But I wanted to see if for myself, to see if Duncan was just being curmudgeonly. The first thing I noticed was how unpretentious and egalitarian it is. We pulled our boat of a rental car right up in front and parked without any meters or guard gates. We walked into the building itself, cell phone camera clicking, without being stopped. Guides, not guards, greeted us with information brochures and invitations to look at all the local art on display. The heavy wooden doors to the House and Senate chambers were unlocked – practically inviting admirers. I wouldn’t call the architecture beautiful but it felt so American to me, in the best possible way. Government by and of and for the people.
I walked out of the capitol thinking Duncan arrogant, even a little mean spirited for satirizing the statement the architect was trying to make at the time. Byrne used to tell me he never liked it here in Santa Fe – too dusty, monochromatic and void of water. He didn’t see the beauty in it she did, that now some 68,000 people who live here do. But then again, to be fair, in the 60s it wasn’t nearly the artsy-glamorous mountain town it is today. Compared to Charleston, where Duncan was from, it must have seemed a desert outpost. He took no comfort in the company of other artists and writers who had discovered the town and made colonies and studios here.
I have no script of “The Sinister Secret of the Sawdust Sepulcher, or, A Capital Conspiracy.” For all I know Duncan might have meant it as a joke, making fun of the controversy more than protesting the architecture. But given how happy Byrne told me he was to leave Santa Fe for Beaufort in 1969, I suspect he lived here as an expat in his own country.
It’s part of the mystery of rememoir. One of my dearest sisters-by-Byrne is a yoga instructor in Savannah. Judean said that when her mother died, her siblings had such different memories — even resentments — that she wondered if they were remembering the same woman. She told me to expect the same confusion as I wrote about my “Other Mother” and the man who shaped her life.

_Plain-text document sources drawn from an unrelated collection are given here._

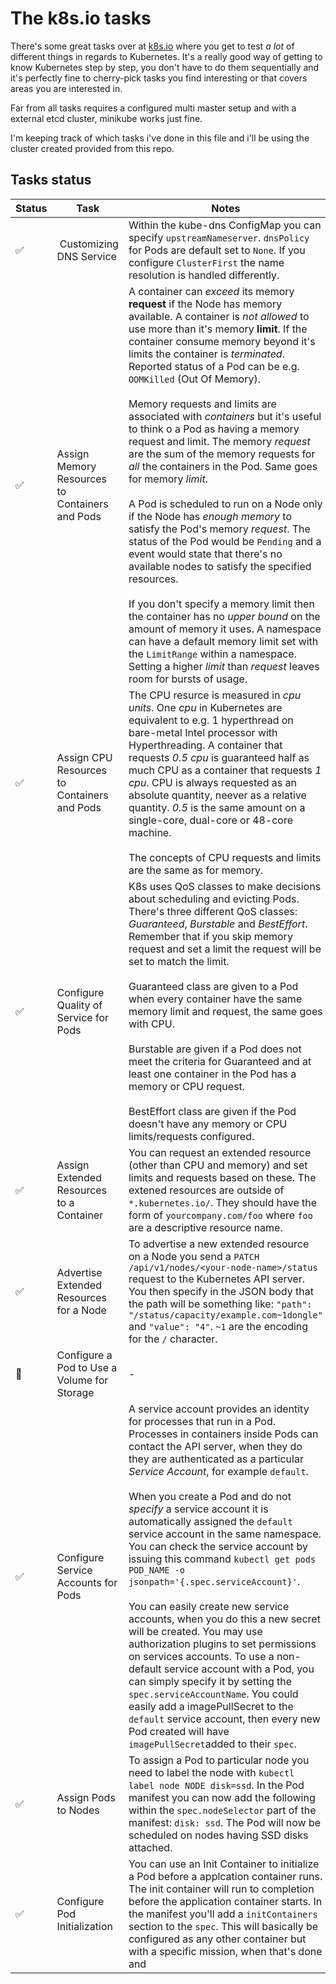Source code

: # The k8s.io tasks

There's some great tasks over at [k8s.io](https://kubernetes.io/docs/tasks/administer-cluster/dns-custom-nameservers/) where you get to test _a lot_ of different things in regards to Kubernetes. It's a really good way of getting to know Kubernetes step by step, you don't have to do them sequentially and it's perfectly fine to cherry-pick tasks you find interesting or that covers areas you are interested in.

Far from all tasks requires a configured multi master setup and with a external etcd cluster, minikube works just fine.

I'm keeping track of which tasks i've done in this file and i'll be using the cluster created provided from this repo.

## Tasks status

Status | Task |  Notes
--- | --- |  ---
:white_check_mark: | Customizing DNS Service | Within the kube-dns ConfigMap you can specify `upstreamNameserver`. `dnsPolicy` for Pods are default set to `None`. If you configure `ClusterFirst` the name resolution is handled differently.
:white_check_mark: | Assign Memory Resources to Containers and Pods | A container can _exceed_ its memory **request** if the Node has memory available. A container is _not allowed_ to use more than it's memory **limit**. If the container consume memory beyond it's limits the container is _terminated_. Reported status of a Pod can be e.g. `OOMKilled` (Out Of Memory).<br><br> Memory requests and limits are associated with _containers_ but it's useful to think o a Pod as having a memory request and limit. The memory _request_ are the sum of the memory requests for _all_ the containers in the Pod. Same goes for memory _limit_. <br><br> A Pod is scheduled to run on a Node only if the Node has _enough memory_ to satisfy the Pod's memory _request_. The status of the Pod would be `Pending` and a event would state that there's no available nodes to satisfy the specified resources.<br><br>If you don't specify a memory limit then the container has no _upper bound_ on the amount of memory it uses. A namespace can have a default memory limit set with the `LimitRange` within a namespace. Setting a higher _limit_ than _request_ leaves room for bursts of usage.
:white_check_mark: | Assign CPU Resources to Containers and Pods | The CPU resurce is measured in _cpu units_. One _cpu_ in Kubernetes are equivalent to e.g. 1 hyperthread on bare-metal Intel processor with Hyperthreading. A container that requests _0.5 cpu_ is guaranteed half as much CPU as a container that requests _1 cpu_. CPU is always requested as an absolute quantity, neever as a relative quantity. _0.5_ is the same amount on a single-core, dual-core or 48-core machine.<br><br>The concepts of CPU requests and limits are the same as for memory.
:white_check_mark: | Configure Quality of Service for Pods | K8s uses QoS classes to make decisions about scheduling and evicting Pods. There's three different QoS classes: _Guaranteed_, _Burstable_ and _BestEffort_. Remember that if you skip memory request and set a limit the request will be set to match the limit.<br><br>Guaranteed class are given to a Pod when every container have the same memory limit and request, the same goes with CPU.<br><br>Burstable are given if a Pod does not meet the criteria for Guaranteed and at least one container in the Pod has a memory or CPU request.<br><br>BestEffort class are given if the Pod doesn't have any memory or CPU limits/requests configured.
:white_check_mark: | Assign Extended Resources to a Container | You can request an extended resource (other than CPU and memory) and set limits and requests based on these. The extened resources are outside of  `*.kubernetes.io/`. They should have the form of `yourcompany.com/foo` where `foo` are a descriptive resource name.
:white_check_mark: | Advertise Extended Resources for a Node | To advertise a new extended resource on a Node you send a `PATCH /api/v1/nodes/<your-node-name>/status` request to the Kubernetes API server. You then specify in the JSON body that the path will be something like: `"path": "/status/capacity/example.com~1dongle"` and `"value": "4"`. `~1` are the encoding for the `/` character.
:black_square_button: | Configure a Pod to Use a Volume for Storage | -
:white_check_mark: | Configure Service Accounts for Pods | A service account provides an identity for processes that run in a Pod. Processes in containers inside Pods can contact the API server, when they do they are authenticated as a particular _Service Account_, for example `default`.<br><br>When you create a Pod and do not _specify_ a service account it is automatically assigned the `default` service account in the same namespace. You can check the service account by issuing this command `kubectl get pods POD_NAME -o jsonpath='{.spec.serviceAccount}'`.<br><br>You can easily create new service accounts, when you do this a new secret will be created. You may use authorization plugins to set permissions on services accounts. To use a non-default service account with a Pod, you can simply specify it by setting the `spec.serviceAccountName`. You could easily add a imagePullSecret to the `default` service account, then every new Pod created will have `imagePullSecret`added to their `spec`.
:white_check_mark: | Assign Pods to Nodes | To assign a Pod to particular node you need to label the node with `kubectl label node NODE disk=ssd`. In the Pod manifest you can now add the following within the `spec.nodeSelector` part of the manifest: `disk: ssd`. The Pod will now be scheduled on nodes having SSD disks attached.
:white_check_mark: | Configure Pod Initialization | You can use an Init Container to initialize a Pod before a applcation container runs. The init container will run to completion before the application container starts. In the manifest you'll add a `initContainers` section to the `spec`. This will basically be configured as any other container but with a specific mission, when that's done and 


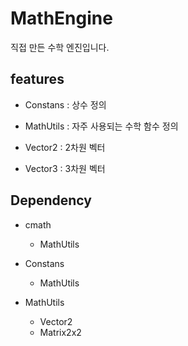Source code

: # MathEngine
직접 만든 수학 엔진입니다.

## features 
- Constans : 상수 정의

- MathUtils : 자주 사용되는 수학 함수 정의

- Vector2 : 2차원 벡터
- Vector3 : 3차원 벡터

## Dependency
- cmath
  - MathUtils
  
- Constans
  - MathUtils

- MathUtils
  - Vector2
  - Matrix2x2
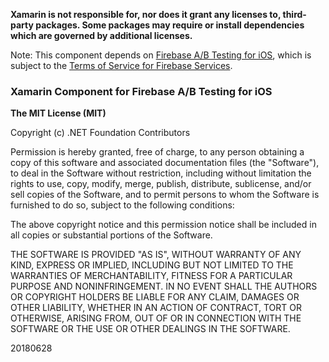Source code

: **Xamarin is not responsible for, nor does it grant any licenses to, third-party packages. Some packages may require or install dependencies which are governed by additional licenses.**

Note: This component depends on [Firebase A/B Testing for iOS](https://firebase.google.com/docs/ab-testing/), which is subject to the [Terms of Service for Firebase Services](https://firebase.google.com/terms/).

### Xamarin Component for Firebase A/B Testing for iOS

**The MIT License (MIT)**

Copyright (c) .NET Foundation Contributors

Permission is hereby granted, free of charge, to any person obtaining a copy of this software and associated documentation files (the "Software"), to deal in the Software without restriction, including without limitation the rights to use, copy, modify, merge, publish, distribute, sublicense, and/or sell copies of the Software, and to permit persons to whom the Software is furnished to do so, subject to the following conditions:

The above copyright notice and this permission notice shall be included in all copies or substantial portions of the Software.

THE SOFTWARE IS PROVIDED "AS IS", WITHOUT WARRANTY OF ANY KIND, EXPRESS OR IMPLIED, INCLUDING BUT NOT LIMITED TO THE WARRANTIES OF MERCHANTABILITY, FITNESS FOR A PARTICULAR PURPOSE AND NONINFRINGEMENT. IN NO EVENT SHALL THE AUTHORS OR COPYRIGHT HOLDERS BE LIABLE FOR ANY CLAIM, DAMAGES OR OTHER LIABILITY, WHETHER IN AN ACTION OF CONTRACT, TORT OR OTHERWISE, ARISING FROM, OUT OF OR IN CONNECTION WITH THE SOFTWARE OR THE USE OR OTHER DEALINGS IN THE SOFTWARE.

20180628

What it comes down to is being true to the truth of the person I knew, and I knew Byrne’s Duncan. All I have left is Byrne’s memory of the man who wrote that snarky play. She saw the Santa Fe Fiesta and it’s annual burning of Zozobra (Old Man Gloom) as a way to discharge demons. She hoped Santa Fe’s dry mountain air would clear the cobwebs in Duncan’s mind and allow his creativity to blossom. When it didn’t, she didn’t judge him – as I find myself doing.
What I learned on my tour of the Santa Fe capitol is how difficult it is to withhold judgment. Byrne could, because her love for Duncan was so strong and tested. Santa Fe released the gloom and reaffirmed her faith in the power of their partnership instead.
Byrne’s Santa Fe
I’m about to step into a time warp, only it’s all in my head. I’m flying to Santa Fe tomorrow, one of the four key settings in my memoir about Byrne Miller. She lived there in the early 1960s, a contemporary of Georgia O’Keefe. Santa Fe, not Beaufort, is where she started the Byrne Miller Dance Theatre.
I’ve never been, unless you count back porch conversations with Byrne and research for the book. Santa Fe exists only as a backdrop for me, a place frozen in time, and I’m a little nervous that the contemporary city won’t feel as magical.
Byrne reveled in the chance to reinvent herself and Santa Fe was a willing stage. This is how I described her driving the family out West.
Of the three westward-bound Millers, only Byrne allowed the stark freedom of the landscape to lift and thrill her. She drove with the front seat pushed all the way back to accommodate legs meant more for the stage than a station wagon. With her chin up-thrust and wrists draped over the top of the steering wheel she could just as easily have been racing a horse-drawn chariot around a Roman coliseum.
The Millers arrived at the tail end of its artistic heyday, when writers formed colonies and housing was cheap enough for artists to afford. Byrne rented a house at 203 Canyon Drive and turned it into the studio that would become the mother ship of the Byrne Miller Dance Theatre. That address will be my first stop in Santa Fe – to see the building where it all started.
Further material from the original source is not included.